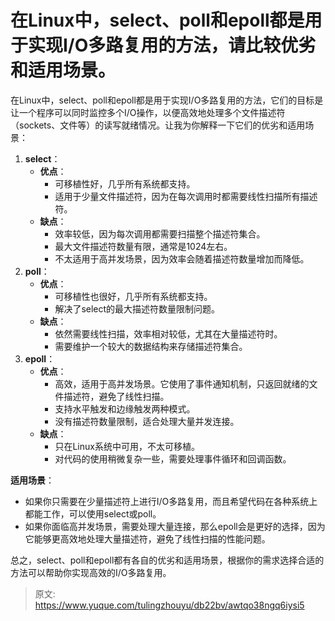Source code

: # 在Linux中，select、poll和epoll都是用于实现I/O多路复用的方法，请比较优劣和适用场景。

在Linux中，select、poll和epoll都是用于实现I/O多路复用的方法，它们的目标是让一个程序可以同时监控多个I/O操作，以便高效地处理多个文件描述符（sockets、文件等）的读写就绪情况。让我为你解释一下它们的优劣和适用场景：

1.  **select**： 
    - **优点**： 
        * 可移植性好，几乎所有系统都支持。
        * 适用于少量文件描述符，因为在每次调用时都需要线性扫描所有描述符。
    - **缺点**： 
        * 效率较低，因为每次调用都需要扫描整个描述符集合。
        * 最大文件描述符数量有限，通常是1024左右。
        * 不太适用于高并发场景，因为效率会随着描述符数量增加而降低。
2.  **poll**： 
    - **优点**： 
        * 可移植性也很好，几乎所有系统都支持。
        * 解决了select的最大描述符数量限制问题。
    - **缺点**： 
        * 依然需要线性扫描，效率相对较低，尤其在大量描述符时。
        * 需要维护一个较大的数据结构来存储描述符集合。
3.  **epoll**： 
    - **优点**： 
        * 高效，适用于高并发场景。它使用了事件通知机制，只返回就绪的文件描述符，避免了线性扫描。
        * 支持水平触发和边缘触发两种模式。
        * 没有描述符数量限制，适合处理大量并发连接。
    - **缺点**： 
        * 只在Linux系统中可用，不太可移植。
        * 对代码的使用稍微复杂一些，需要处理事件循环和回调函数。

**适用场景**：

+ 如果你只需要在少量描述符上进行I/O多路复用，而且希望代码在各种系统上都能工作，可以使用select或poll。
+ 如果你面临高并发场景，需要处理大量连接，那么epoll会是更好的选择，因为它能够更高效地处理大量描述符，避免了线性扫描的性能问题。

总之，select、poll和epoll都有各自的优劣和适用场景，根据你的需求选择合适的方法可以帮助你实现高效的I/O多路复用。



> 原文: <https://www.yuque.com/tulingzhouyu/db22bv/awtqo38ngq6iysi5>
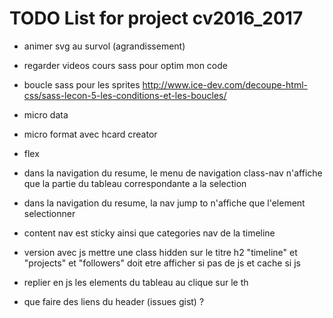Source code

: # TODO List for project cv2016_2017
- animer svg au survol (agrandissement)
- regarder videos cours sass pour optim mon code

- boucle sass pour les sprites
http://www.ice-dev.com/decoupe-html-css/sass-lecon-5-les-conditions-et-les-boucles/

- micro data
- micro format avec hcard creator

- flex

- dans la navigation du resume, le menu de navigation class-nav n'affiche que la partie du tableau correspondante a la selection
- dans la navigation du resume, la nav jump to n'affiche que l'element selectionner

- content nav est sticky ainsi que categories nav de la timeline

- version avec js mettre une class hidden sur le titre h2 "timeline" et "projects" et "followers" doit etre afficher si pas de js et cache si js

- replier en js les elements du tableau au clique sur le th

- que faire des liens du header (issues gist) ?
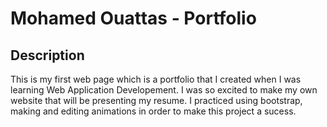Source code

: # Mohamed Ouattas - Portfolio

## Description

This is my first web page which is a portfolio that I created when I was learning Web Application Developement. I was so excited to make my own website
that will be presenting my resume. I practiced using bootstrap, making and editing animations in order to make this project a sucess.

+ + + + +

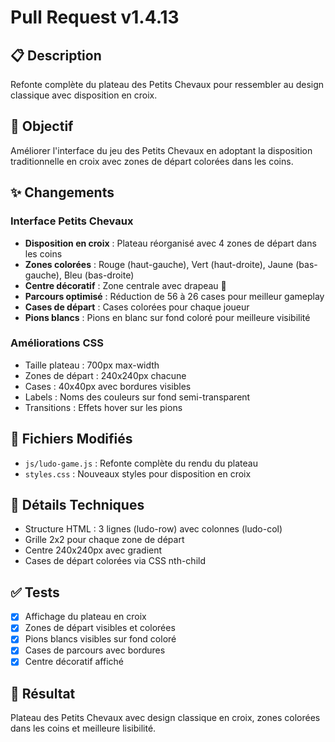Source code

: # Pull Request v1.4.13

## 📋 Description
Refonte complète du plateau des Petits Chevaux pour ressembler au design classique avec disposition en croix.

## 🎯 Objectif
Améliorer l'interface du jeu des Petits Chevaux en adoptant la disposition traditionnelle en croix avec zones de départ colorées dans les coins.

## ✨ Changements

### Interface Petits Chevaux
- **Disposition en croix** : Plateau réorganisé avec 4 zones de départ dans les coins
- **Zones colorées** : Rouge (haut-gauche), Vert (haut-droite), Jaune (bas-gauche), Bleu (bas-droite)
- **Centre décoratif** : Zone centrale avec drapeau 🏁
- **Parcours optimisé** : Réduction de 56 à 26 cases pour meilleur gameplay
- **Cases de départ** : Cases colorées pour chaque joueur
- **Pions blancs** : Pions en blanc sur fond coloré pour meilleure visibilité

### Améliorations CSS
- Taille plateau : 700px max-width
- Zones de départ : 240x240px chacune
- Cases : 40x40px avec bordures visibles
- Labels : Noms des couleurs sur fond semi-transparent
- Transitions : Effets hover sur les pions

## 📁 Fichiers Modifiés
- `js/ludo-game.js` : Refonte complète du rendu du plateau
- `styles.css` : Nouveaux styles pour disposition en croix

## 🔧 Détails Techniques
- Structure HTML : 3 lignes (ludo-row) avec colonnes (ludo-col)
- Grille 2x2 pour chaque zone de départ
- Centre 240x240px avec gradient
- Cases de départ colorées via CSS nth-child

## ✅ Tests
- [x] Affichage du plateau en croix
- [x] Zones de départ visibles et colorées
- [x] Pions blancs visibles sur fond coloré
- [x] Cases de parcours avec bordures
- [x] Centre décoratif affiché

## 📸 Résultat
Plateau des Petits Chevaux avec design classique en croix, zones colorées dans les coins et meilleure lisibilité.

+ + + + +

▶ **WORK INSTRUCTIONS**
Tell how many lines above hold "chaque", nothing more.

▶ **WRITTEN REPLY**
2